** What is expected **
Reproduce exactly the lines from the start of the records through the line containing "a list of ID", both included. Leave the pictures out.

** Stored data entries **
>>

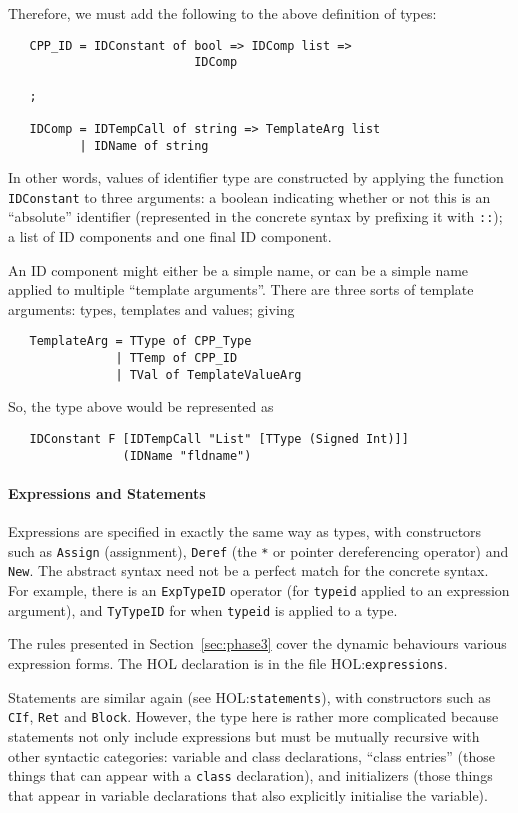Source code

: \documentclass[11pt]{article}
\newcommand{\HOLfile}[1]{HOL:\texttt{#1}}
\begin{document}
Therefore, we must add the following to the above definition of \cpp{}
types:
\begin{verbatim}
   CPP_ID = IDConstant of bool => IDComp list =>
                          IDComp

   ;

   IDComp = IDTempCall of string => TemplateArg list
          | IDName of string
\end{verbatim}
In other words, values of identifier type are constructed by applying
the function \texttt{IDConstant} to three arguments: a boolean
indicating whether or not this is an ``absolute'' identifier
(represented in the concrete syntax by prefixing it with \texttt{::});
a list of ID components and one final ID component.

An ID component might either be a simple name, or can be a simple name
applied to multiple ``template arguments''.  There are three sorts of
template arguments: types, templates and values; giving
\begin{verbatim}
   TemplateArg = TType of CPP_Type
               | TTemp of CPP_ID
               | TVal of TemplateValueArg
\end{verbatim}
So, the type above would be represented as
\begin{verbatim}
   IDConstant F [IDTempCall "List" [TType (Signed Int)]]
                (IDName "fldname")
\end{verbatim}


\paragraph{Expressions and Statements}

Expressions are specified in exactly the same way as types, with
constructors such as \texttt{Assign} (assignment), \texttt{Deref} (the
\texttt{*} or pointer dereferencing operator) and \texttt{New}.  The
abstract syntax need not be a perfect match for the concrete syntax.
For example, there is an \texttt{ExpTypeID} operator (for
\texttt{typeid} applied to an expression argument), and
\texttt{TyTypeID} for when \texttt{typeid} is applied to a type.

The rules presented in Section~\ref{sec:phase3} cover the dynamic
behaviours various expression forms.  The HOL declaration is in the
file \HOLfile{expressions}.

Statements are similar again (see \HOLfile{statements}), with
constructors such as \texttt{CIf}, \texttt{Ret} and \texttt{Block}.
However, the type here is rather more complicated because statements
not only include expressions but must be mutually recursive with other
syntactic categories: variable and class declarations, ``class
entries'' (those things that can appear with a \texttt{class}
declaration), and initializers (those things that appear in variable
declarations that also explicitly initialise the variable).
\end{document}
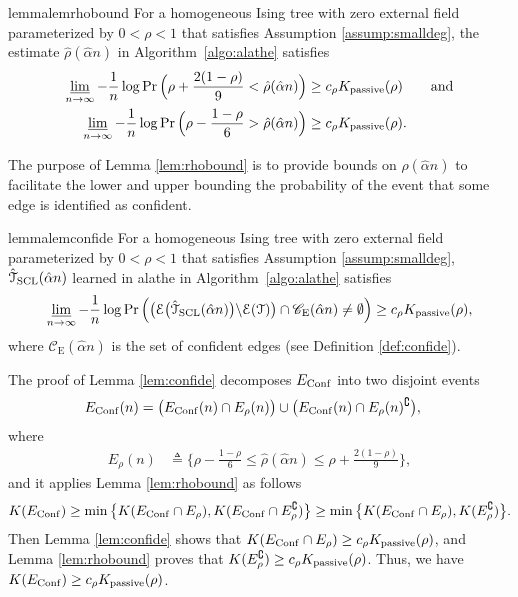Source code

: \documentclass[11pt,onecolumn]{article}
\newcommand{\calE}{\mathcal{E}}
\newcommand{\calT}{\mathcal{T}}
\newcommand{\hatcalT}{\hat{\calT}}
\newcommand{\scC}{\mathscr{C}}
\newcommand{\halpha}{\hat{\alpha}}
\newcommand{\hrho}{\hat{\rho}}
\newcommand{\Passive}{{\rm passive}}
\begin{document}
\begin{restatable}{lemma}{lemrhobound}
\label{lem:rhobound}
For a homogeneous Ising tree with zero external field parameterized by $0<\rho<1$ that satisfies Assumption \ref{assump:smalldeg}, the estimate $\hrho(\halpha n)$ in Algorithm~\ref{algo:alathe} satisfies 
\begin{align}
	\varliminf_{n\rightarrow\infty}-\frac{1}{n}\log\Pr\Big(\rho+\frac{2(1-\rho)}{9}<\hrho(\halpha n)\Big)&\geq c_{\rho}K _{\Passive}(\rho)\qquad\mbox{and}\\ \varliminf_{n\rightarrow\infty}-\frac{1}{n}\log\Pr\Big(\rho-\frac{1-\rho}{6}>\hrho(\halpha n)\Big)&\geq c_{\rho}K _{\Passive}(\rho).
\end{align}
\end{restatable}
The purpose of Lemma \ref{lem:rhobound} is to provide   bounds on $\hrho(\halpha n)$ to facilitate the  lower  and upper bounding the probability of the event that some edge is identified as confident.
\begin{restatable}{lemma}{lemconfide}
\label{lem:confide}
For a homogeneous Ising tree with zero external field parameterized by $0<\rho<1$ that satisfies Assumption \ref{assump:smalldeg}, $\hatcalT_{\rm{SCL}}(\halpha n)$ learned in  \ac{alathe} in Algorithm~\ref{algo:alathe} satisfies
\begin{align} 
	\varliminf_{n\rightarrow\infty}-\frac{1}{n}\log\Pr\Big(\big(\calE\big(\hatcalT_{\rm{SCL}}(\halpha n)\big)\backslash \calE(\calT)\big)\cap \scC_{\mathrm{E}}(\halpha n)\neq \emptyset\Big)\geq c_{\rho}K _{\Passive}(\rho),\label{ieq:confide}
\end{align}
where $\scC_{\mathrm{E}}(\halpha n)$ is the set of confident edges (see Definition \ref{def:confide}). 
\end{restatable}
The proof of Lemma \ref{lem:confide} decomposes $E_{{\rm Conf}}$ into two disjoint events
\begin{align}
	E_{{\rm Conf}}(n)&=\big(E_{{\rm Conf}}(n)\cap E_{\rho}(n)\big)\cup\big(E_{{\rm Conf}}(n)\cap E_{\rho}(n)^{\complement}\big),
\end{align}
where 
\begin{align}
	E_{\rho}(n)&\triangleq\Big\{\rho-\frac{1-\rho}{6}\leq\hrho(\halpha n)\leq\rho+\frac{2(1-\rho)}{9}\Big\},
\end{align}
and it applies  Lemma \ref{lem:rhobound} as follows
\begin{align}
    K (E_{{\rm Conf}})\geq\min \big\{K (E_{{\rm Conf}}\cap E_{\rho}),K (E_{{\rm Conf}}\cap E_{\rho}^{\complement})\big\}\geq \min \big\{K (E_{{\rm Conf}}\cap E_{\rho}),K (E_{\rho}^{\complement})\big\}.
\end{align}
Then Lemma \ref{lem:confide} shows that $K (E_{{\rm Conf}}\cap E_{\rho})\geq c_{\rho}K _{\Passive}(\rho)$, and Lemma \ref{lem:rhobound} proves that $K (E_{\rho}^{\complement})\geq c_{\rho}K _{\Passive}(\rho)$. Thus, we have $K (E_{{\rm Conf}})\geq c_{\rho}K _{\Passive}(\rho)$.
\end{document}
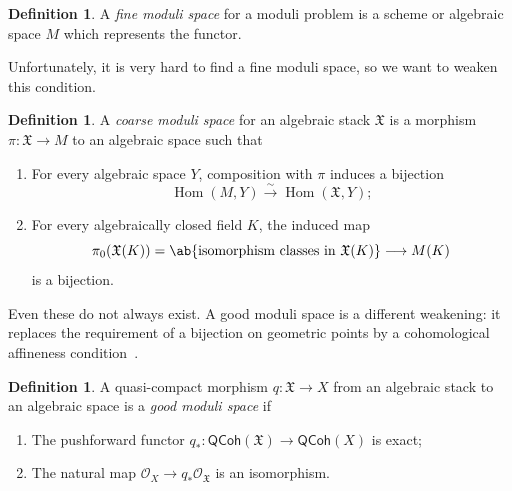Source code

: \documentclass{amsart}
\theoremstyle{definition}
\newtheorem{defn}[thm]{Definition}
\theoremstyle{remark}
\theoremstyle{plain}
\theoremstyle{definition}
\theoremstyle{remark}
\newcommand{\mc}[1]{\mathcal{#1}}
\newcommand{\mf}[1]{\mathfrak{#1}}
\newcommand{\on}[1]{\operatorname{#1}}
\newcommand{\ms}[1]{\mathsf{#1}}
\newcommand{\1}{\mathbf{1}}
\newcommand{\2}{\mathbf{2}}
\newcommand{\3}{\mathbf{3}}
\begin{document}
\begin{defn}
    A \textit{fine moduli space} for a moduli problem is a scheme or algebraic space \(M\) which represents the functor. 
\end{defn}

Unfortunately, it is very hard to find a fine moduli space, so we want to weaken this condition.

\begin{defn}
    A \textit{coarse moduli space} for an algebraic stack \(\mf{X}\) is a morphism \(\pi\colon\mf{X}\to M\) to an algebraic space such that
    \begin{enumerate}
        \item For every algebraic space \(Y\), composition with \(\pi\) induces a bijection
        \[
            \on{Hom}(M,Y)\xrightarrow{\sim}\on{Hom}(\mf{X},Y);
        \]
        \item For every algebraically closed field \(K\), the induced map
        \[
            \pi_0(\mf{X}(K))=\ab\{\text{isomorphism classes in }\mf{X}(K)\}
            \longrightarrow M(K)
        \]
        is a bijection.
    \end{enumerate}
\end{defn}


Even these do not always exist. A good moduli space is a different weakening: it replaces the requirement of a bijection on geometric points by a cohomological affineness condition~\cite{Alper2013}.

\begin{defn}
    A quasi-compact morphism \(q\colon\mf{X}\to X\) from an algebraic stack to an algebraic space is a \textit{good moduli space} if
    \begin{enumerate}
        \item The pushforward functor \(q_*\colon\ms{QCoh}(\mf{X})\to\ms{QCoh}(X)\) is exact;
        \item The natural map \(\mc{O}_X\to q_*\mc{O}_{\mf{X}}\) is an isomorphism.
    \end{enumerate}
\end{defn}
\end{document}
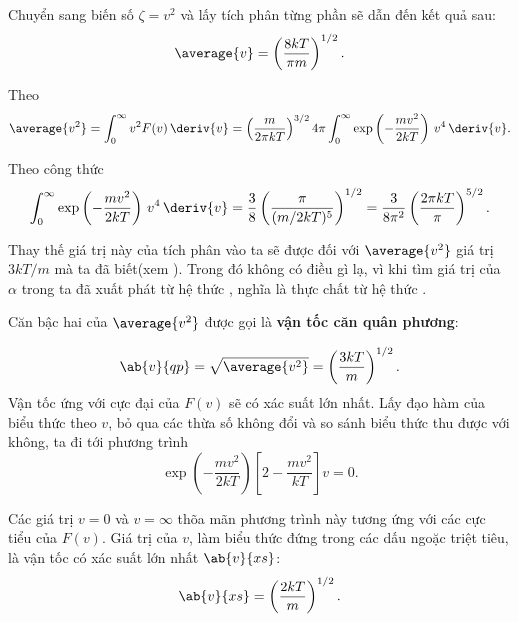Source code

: \noindent
Chuyển sang biến số $\zeta=v^2$ và lấy tích phân từng phần sẽ dẫn đến kết quả sau:
\begin{equation}\label{eq:11_65}
	\average{v} = \left(\frac{8kT}{\pi m}\right)^{1/2}.
\end{equation}

Theo 
\begin{equation}\label{eq:11_66}
	\average{v^2} = \int_{0}^{\infty} v^2F(v)\,\deriv{v} = \left(\frac{m}{2\pi kT}\right)^{3/2} 4\pi \int_{0}^{\infty} \exp\left(-\frac{mv^2}{2kT}\right)\,v^4\,\deriv{v}.
\end{equation}

\noindent
Theo công thức 
\begin{equation*}
	\int_{0}^{\infty} \exp\left(-\frac{mv^2}{2kT}\right)\,v^4\,\deriv{v} = \frac{3}{8} \left(\frac{\pi}{(m/2kT)^5}\right)^{1/2} = \frac{3}{8\pi^2}\left(\frac{2\pi kT}{\pi}\right)^{5/2}.
\end{equation*}

\noindent

Thay thế giá trị này của tích phân vào  ta sẽ được đối với $\average{v^2}$ giá trị $3kT/m$ mà ta đã biết(xem ). Trong đó không có điều gì lạ, vì khi tìm giá trị của $\alpha$ trong  ta đã xuất phát từ hệ thức , nghĩa là thực chất từ hệ thức .

Căn bậc hai của $\average{v^2}$ được gọi là \textbf{vận tốc căn quân phương}:

\begin{equation}\label{eq:11_67}
	\ab{v}{qp} = \sqrt{\average{v^2}} = \left(\frac{3kT}{m}\right)^{1/2}.
\end{equation}
Vận tốc ứng với cực đại của $F(v)$ sẽ có xác suất lớn nhất. Lấy đạo hàm của biểu thức  theo $v$, bỏ qua các thừa số không đổi và so sánh biểu thức thu được với không, ta đi tới phương trình
\begin{equation*}
	\exp\left(-\frac{mv^2}{2kT}\right)\left[2 - \frac{mv^2}{kT}\right] v = 0.
\end{equation*}

\noindent
Các giá trị $v=0$ và $v=\infty$ thõa mãn phương trình này tương ứng với các cực tiểu của $F(v)$. Giá trị của $v$, làm biểu thức đứng trong các dấu ngoặc triệt tiêu, là vận tốc có xác suất lớn nhất $\ab{v}{xs}$:
\begin{equation}\label{eq:11_68}
	\ab{v}{xs} = \left(\frac{2kT}{m}\right)^{1/2}.
\end{equation}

<<

** Answer space **
Source code

: \documentclass[11pt]{article}
\newcommand{\HOLfile}[1]{HOL:\texttt{#1}}
\begin{document}
Therefore, we must add the following to the above definition of \cpp{}
types:
\begin{verbatim}
   CPP_ID = IDConstant of bool => IDComp list =>
                          IDComp

   ;

   IDComp = IDTempCall of string => TemplateArg list
          | IDName of string
\end{verbatim}
In other words, values of identifier type are constructed by applying
the function \texttt{IDConstant} to three arguments: a boolean
indicating whether or not this is an ``absolute'' identifier
(represented in the concrete syntax by prefixing it with \texttt{::});
a list of ID components and one final ID component.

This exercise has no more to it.